美しく、可愛い花達を愛さぬ女性は、ほぼいないみたいだ。



 日曜日の午後。
 真新しいガーデンハウスには、様々な人が出入りし賑わう。
 めでたくオープン日を迎え、晴れやかな天候に恵まれ、一月下旬だけど温かかった。


 フラワーショップ“Rin”と名付けられた店を開いたのは、僕が昨年結成したバンド、フレンチトーストにもピアノで参加してくれていた女性だった。


 小高い丘の上にある団地。
 集合住宅で、洗練されたモダンアートのようなとても美しい街並み。
 彼女は、そんな街に暮らしながらピアノ教室を開いていた。
 教室には飼い猫の姿もあり、今度、また新たにフラワーショップをオープンさせたのは、きっと彼女の愛する美への憧れや夢に手を伸ばしたってことだったのかなと想像してみる。
 ピアノと猫と花。
 何となく彼女の人柄が、そんなキーワードからふと浮かび上がって来るような印象を受けた。
 ガーデンハウスの設計を引き受けたのは、きららカフェのマスターで、マスターは本業の腕を発揮し、ピアノの彼女の新しい人生の門出に十分な花を添えたのではないかなと思う。
 住宅の庭の一角に、上手くスペースを利用して佇む可愛いショップは、マスターのアイデアの詰まった宝石箱のようで素敵だった。
 店の中に飾り付けられた小物にも、オーナーの彼女の感性やセンスが光っているようだった。

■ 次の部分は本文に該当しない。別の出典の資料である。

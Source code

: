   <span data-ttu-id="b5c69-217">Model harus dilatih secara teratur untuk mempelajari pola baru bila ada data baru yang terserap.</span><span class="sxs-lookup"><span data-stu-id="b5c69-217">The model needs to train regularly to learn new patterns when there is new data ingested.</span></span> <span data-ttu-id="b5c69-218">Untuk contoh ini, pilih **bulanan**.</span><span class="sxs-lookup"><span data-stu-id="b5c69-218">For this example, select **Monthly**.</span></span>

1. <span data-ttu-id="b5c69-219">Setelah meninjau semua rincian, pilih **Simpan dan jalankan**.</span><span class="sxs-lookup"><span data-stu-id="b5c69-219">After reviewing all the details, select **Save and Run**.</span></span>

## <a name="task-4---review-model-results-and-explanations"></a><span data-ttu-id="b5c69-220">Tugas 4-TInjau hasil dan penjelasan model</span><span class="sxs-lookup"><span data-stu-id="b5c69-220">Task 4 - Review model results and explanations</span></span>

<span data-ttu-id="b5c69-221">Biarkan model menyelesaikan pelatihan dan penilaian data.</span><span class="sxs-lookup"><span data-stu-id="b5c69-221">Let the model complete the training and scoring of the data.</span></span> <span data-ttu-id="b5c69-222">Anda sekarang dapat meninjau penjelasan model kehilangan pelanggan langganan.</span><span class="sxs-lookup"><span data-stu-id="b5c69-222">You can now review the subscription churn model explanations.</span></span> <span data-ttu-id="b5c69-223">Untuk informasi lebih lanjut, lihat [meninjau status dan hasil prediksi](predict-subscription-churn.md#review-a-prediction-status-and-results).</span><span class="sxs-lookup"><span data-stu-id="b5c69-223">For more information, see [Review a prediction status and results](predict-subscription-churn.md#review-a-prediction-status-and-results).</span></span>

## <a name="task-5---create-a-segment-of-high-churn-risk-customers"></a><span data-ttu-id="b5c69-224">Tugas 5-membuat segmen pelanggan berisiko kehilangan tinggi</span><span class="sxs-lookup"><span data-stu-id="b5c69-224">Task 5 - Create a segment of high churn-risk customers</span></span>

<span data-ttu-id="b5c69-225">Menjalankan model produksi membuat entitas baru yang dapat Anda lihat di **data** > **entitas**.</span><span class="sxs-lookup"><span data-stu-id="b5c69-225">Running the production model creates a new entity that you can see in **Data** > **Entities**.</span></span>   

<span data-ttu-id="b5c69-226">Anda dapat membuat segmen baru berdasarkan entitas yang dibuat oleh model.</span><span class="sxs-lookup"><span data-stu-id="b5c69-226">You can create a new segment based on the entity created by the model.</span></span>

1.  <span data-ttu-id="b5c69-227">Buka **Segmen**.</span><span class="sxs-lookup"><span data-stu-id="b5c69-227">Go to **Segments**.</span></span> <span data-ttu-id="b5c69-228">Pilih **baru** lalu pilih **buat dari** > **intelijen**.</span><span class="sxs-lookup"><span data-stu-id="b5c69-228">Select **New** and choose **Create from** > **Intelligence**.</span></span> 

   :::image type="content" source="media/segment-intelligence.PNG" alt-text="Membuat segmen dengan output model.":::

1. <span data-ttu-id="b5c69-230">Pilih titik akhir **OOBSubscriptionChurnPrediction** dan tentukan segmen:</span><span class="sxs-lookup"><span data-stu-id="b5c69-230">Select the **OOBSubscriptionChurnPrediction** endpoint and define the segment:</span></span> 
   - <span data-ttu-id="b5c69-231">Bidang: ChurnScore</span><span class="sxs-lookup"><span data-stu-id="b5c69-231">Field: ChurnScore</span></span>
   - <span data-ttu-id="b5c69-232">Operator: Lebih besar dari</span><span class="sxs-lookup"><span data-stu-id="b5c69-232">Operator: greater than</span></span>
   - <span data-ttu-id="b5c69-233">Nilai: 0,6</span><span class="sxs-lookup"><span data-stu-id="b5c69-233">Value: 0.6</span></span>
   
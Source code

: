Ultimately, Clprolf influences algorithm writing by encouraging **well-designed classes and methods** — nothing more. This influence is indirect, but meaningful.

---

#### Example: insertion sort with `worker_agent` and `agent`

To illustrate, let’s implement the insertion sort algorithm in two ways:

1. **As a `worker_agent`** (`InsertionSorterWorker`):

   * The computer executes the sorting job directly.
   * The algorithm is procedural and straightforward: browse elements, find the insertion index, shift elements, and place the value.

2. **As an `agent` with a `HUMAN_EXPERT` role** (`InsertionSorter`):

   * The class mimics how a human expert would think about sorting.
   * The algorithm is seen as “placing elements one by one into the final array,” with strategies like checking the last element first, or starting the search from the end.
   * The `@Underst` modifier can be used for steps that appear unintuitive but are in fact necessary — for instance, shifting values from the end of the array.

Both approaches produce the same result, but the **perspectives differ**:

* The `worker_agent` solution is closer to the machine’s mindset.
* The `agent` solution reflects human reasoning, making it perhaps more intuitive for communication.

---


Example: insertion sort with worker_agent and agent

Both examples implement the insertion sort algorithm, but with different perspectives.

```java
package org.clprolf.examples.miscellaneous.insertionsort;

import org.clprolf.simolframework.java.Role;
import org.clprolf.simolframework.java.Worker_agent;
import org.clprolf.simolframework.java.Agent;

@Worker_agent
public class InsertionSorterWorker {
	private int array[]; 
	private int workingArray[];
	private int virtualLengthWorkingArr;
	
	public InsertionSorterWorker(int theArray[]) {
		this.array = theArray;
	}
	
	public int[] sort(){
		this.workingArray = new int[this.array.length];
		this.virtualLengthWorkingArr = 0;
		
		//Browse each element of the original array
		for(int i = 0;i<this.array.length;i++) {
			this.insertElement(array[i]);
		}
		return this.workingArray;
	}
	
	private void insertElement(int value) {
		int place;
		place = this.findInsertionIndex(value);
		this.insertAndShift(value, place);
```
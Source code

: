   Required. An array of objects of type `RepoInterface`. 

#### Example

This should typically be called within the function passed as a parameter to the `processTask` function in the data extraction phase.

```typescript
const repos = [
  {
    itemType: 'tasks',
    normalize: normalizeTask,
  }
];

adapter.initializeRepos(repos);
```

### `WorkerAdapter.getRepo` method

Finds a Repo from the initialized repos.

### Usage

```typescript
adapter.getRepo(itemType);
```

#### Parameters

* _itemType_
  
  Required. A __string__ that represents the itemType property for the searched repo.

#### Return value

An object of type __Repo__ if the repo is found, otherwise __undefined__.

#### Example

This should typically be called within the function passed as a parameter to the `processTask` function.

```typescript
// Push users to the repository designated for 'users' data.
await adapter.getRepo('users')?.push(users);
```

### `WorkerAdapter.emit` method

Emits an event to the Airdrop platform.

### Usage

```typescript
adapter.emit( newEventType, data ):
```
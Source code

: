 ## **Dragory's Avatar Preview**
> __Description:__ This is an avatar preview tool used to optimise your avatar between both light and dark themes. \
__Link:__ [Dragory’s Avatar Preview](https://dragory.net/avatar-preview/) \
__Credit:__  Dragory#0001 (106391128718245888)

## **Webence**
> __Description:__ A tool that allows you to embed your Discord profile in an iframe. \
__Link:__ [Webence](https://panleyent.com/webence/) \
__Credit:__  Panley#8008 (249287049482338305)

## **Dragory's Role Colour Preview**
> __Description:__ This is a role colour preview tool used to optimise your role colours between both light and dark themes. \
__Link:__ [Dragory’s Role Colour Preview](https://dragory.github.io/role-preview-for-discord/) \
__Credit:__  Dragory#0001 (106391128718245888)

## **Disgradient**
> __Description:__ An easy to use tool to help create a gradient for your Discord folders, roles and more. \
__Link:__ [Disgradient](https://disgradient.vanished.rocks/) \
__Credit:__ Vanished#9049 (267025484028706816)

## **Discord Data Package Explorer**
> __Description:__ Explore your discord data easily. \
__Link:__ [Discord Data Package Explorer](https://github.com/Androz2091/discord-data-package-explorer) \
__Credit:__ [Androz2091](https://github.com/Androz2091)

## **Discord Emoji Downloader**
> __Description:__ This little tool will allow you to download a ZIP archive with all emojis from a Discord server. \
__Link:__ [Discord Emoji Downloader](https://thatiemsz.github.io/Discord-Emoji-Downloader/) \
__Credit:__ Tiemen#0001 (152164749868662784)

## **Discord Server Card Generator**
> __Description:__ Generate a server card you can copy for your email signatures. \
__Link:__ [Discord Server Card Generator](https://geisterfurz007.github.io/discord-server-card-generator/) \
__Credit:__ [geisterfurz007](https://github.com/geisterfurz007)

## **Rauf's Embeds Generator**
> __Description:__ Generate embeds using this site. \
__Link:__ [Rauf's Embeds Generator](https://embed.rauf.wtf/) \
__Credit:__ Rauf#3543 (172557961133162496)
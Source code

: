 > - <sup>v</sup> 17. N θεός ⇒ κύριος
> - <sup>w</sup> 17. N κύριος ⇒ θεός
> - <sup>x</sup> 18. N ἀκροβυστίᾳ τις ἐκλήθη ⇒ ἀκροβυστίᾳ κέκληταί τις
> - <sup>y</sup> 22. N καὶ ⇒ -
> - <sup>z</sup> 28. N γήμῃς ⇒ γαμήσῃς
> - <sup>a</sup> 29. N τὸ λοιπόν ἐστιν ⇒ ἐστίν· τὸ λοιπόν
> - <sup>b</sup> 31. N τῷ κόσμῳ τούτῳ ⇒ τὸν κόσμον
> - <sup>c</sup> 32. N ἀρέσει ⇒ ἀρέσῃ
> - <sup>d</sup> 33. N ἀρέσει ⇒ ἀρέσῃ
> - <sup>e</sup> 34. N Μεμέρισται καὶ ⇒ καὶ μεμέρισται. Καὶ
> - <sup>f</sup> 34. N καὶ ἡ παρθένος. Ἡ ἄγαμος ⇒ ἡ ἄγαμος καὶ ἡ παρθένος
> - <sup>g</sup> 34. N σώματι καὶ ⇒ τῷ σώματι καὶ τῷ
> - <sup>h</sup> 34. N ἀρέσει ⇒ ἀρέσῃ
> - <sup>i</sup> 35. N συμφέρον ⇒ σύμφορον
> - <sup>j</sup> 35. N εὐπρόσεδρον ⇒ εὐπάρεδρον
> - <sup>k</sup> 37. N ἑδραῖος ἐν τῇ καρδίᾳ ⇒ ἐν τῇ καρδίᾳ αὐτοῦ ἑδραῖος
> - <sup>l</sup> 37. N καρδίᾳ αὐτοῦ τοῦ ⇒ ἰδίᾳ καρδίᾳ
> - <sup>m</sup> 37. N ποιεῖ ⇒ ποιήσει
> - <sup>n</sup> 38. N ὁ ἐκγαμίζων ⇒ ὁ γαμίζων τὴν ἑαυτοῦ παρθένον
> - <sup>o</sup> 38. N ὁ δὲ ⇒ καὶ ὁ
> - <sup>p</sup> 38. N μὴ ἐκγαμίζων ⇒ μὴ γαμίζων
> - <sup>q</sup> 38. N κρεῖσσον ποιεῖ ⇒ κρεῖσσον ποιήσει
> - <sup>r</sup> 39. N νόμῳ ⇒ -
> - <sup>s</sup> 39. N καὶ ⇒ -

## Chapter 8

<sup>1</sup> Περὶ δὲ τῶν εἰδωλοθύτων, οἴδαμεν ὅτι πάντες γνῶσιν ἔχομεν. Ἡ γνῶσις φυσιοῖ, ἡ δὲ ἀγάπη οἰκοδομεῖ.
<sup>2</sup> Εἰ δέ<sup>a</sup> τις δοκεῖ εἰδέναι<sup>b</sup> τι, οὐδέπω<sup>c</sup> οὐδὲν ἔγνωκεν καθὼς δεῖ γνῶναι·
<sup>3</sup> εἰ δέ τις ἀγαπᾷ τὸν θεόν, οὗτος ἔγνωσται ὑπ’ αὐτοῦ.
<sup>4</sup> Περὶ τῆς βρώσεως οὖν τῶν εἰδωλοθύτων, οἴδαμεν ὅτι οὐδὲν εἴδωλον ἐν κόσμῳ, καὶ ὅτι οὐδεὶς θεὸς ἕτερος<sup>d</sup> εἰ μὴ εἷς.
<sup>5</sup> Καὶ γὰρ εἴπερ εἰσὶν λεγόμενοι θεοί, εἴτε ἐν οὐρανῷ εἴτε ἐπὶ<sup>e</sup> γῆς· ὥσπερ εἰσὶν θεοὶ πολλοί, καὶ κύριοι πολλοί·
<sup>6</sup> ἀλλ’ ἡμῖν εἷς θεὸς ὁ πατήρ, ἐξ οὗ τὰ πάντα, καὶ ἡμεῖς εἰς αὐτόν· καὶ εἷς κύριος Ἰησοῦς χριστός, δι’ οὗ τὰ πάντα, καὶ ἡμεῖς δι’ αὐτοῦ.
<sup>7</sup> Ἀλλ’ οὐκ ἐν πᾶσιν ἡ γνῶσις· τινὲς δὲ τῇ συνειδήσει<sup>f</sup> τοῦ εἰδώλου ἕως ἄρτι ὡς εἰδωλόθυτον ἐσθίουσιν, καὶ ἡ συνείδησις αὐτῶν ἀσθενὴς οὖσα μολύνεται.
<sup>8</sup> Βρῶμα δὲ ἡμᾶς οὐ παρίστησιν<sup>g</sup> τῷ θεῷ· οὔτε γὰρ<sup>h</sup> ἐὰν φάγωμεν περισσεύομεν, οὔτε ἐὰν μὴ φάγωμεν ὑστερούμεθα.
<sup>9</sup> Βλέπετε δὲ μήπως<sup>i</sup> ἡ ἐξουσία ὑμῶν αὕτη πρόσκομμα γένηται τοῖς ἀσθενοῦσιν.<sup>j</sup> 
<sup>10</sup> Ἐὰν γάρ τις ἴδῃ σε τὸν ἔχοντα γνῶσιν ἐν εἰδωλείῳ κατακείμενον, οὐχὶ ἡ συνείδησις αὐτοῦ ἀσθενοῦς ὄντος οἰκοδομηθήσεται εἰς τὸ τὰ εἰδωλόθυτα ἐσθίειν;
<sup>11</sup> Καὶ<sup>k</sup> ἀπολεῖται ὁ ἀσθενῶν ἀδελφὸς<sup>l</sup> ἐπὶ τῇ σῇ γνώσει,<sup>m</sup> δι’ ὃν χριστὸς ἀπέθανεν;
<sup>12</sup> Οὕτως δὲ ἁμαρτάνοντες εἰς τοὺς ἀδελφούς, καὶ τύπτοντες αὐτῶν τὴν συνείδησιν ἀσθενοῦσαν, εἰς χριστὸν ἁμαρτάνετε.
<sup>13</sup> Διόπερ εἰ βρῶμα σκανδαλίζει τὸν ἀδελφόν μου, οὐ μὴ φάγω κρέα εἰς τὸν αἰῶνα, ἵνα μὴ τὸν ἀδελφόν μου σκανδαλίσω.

 人生を愛するもので埋め尽くすなんて、とても素敵なことだと思うんだ。
 晴れた一月の午後には、ピアノと猫と花があって、そして彼女を取り巻く人々が集っていた。
 きららカフェのマスターの知り合いだと聞いた男性が、庭で石焼きピザを販売してくれていて、この日の門出を祝い、盛り上げてくれていた。



 花はなんて優雅なのだろう。
 女性性の象徴のようであり、様々な色彩を身に纏い、神秘的に光り輝いている。
 まるで、恋をした時のように、可憐な花々を見つめると心が躍るような生命の躍動を覚える。


 一瞬に燃え尽きる命。
 花は、今を生きることのベテランのようで、可憐な姿と表裏一体で、しなやかなたくましさを併せ持つ、まるで聖人みたいだ。
 妖精といった方がイメージに合う気がするけれど、どっみち邪念がなくて清らかだ。
 その心を、きっと人は見つめているのかもしれない。
 風に吹かれていたとしても、いつも凛と美しく。
 潔くて、儚くて。



 愛の性質みたいな花々に、人の心がどうか癒されて欲しい。
 青空から燦々と降り注ぐ陽射しに、燃えるような眩しい色彩の踊った、花々の微笑み。